- Born: 17 April 1952 Herkensen, West Germany
- Died: 2 February 2006 (aged 53) Bochum, Germany
- Education: University of Hannover
- Scientific career
- Fields: Cryptography
- Workplaces: Ruhr University
- Doctoral advisor: Marcel Erné

= Hans Dobbertin =

German cryptographer (1952 - 2006)

Hans Dobbertin (17 April, 1952 – 2 February, 2006) was a German cryptographer who is best known for his work on cryptanalysis of the MD4, MD5, and original RIPEMD hash functions, and for his part in the design of the new version of the RIPEMD hash function. He was a member of the German Federal Office for Information Security (Bundesamt für Sicherheit in der Informationstechnik, BSI) and professor at the Ruhr University in Bochum.

== Life ==
Born in Herkensen in the north of Germany, Dobbertin was the son of Hans Dobbertin and Anneliese Kamp. His father was a teacher. He attended Eldagsen primary school from 1959, the Tellkampf School in Hanover from 1963 to 1969 and a modern language high school from 1969 to 1973.

Dobbertin studied mathematics and received his doctorate in 1983 with his thesis on refinement monoids, Vaught monoids and Boolean algebras at the mathematics department at the University of Hanover. He completed his habilitation in Hanover in 1986 and moved to the Federal Office for Information Security (BSI), the German federal agency of IT security, as an associate professor. In the following decade, at BSI, Dobbertin was involved in the analysis of hash functions and developed new methods to break hash algorithms of the MD4 family. He showed that the successor MD5, which was considered safe, also contains vulnerabilities. In 2004, this result was confirmed by Chinese researchers.
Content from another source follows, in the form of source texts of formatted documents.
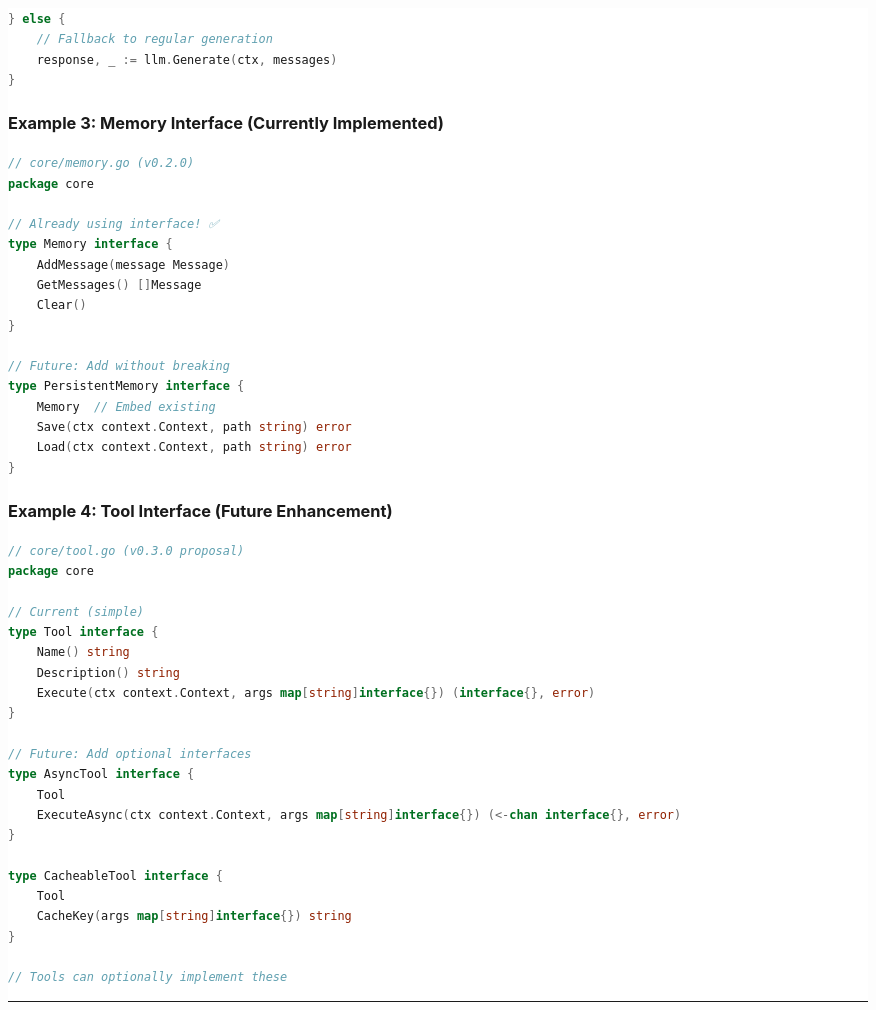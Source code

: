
 ```go
} else {
    // Fallback to regular generation
    response, _ := llm.Generate(ctx, messages)
}
```

### Example 3: Memory Interface (Currently Implemented)

```go
// core/memory.go (v0.2.0)
package core

// Already using interface! ✅
type Memory interface {
    AddMessage(message Message)
    GetMessages() []Message
    Clear()
}

// Future: Add without breaking
type PersistentMemory interface {
    Memory  // Embed existing
    Save(ctx context.Context, path string) error
    Load(ctx context.Context, path string) error
}
```

### Example 4: Tool Interface (Future Enhancement)

```go
// core/tool.go (v0.3.0 proposal)
package core

// Current (simple)
type Tool interface {
    Name() string
    Description() string
    Execute(ctx context.Context, args map[string]interface{}) (interface{}, error)
}

// Future: Add optional interfaces
type AsyncTool interface {
    Tool
    ExecuteAsync(ctx context.Context, args map[string]interface{}) (<-chan interface{}, error)
}

type CacheableTool interface {
    Tool
    CacheKey(args map[string]interface{}) string
}

// Tools can optionally implement these
```

---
After a short stay at the University of Klagenfurt, Hans Dobbertin was appointed chair of cryptology and information security at the Ruhr University Bochum in 2001. In 2003, he opened the Horst Görtz Institute for IT Security (HGI) at the Ruhr University as founding director.

== Death ==
Dobbertin died as a result of cancer on 2 February, 2006.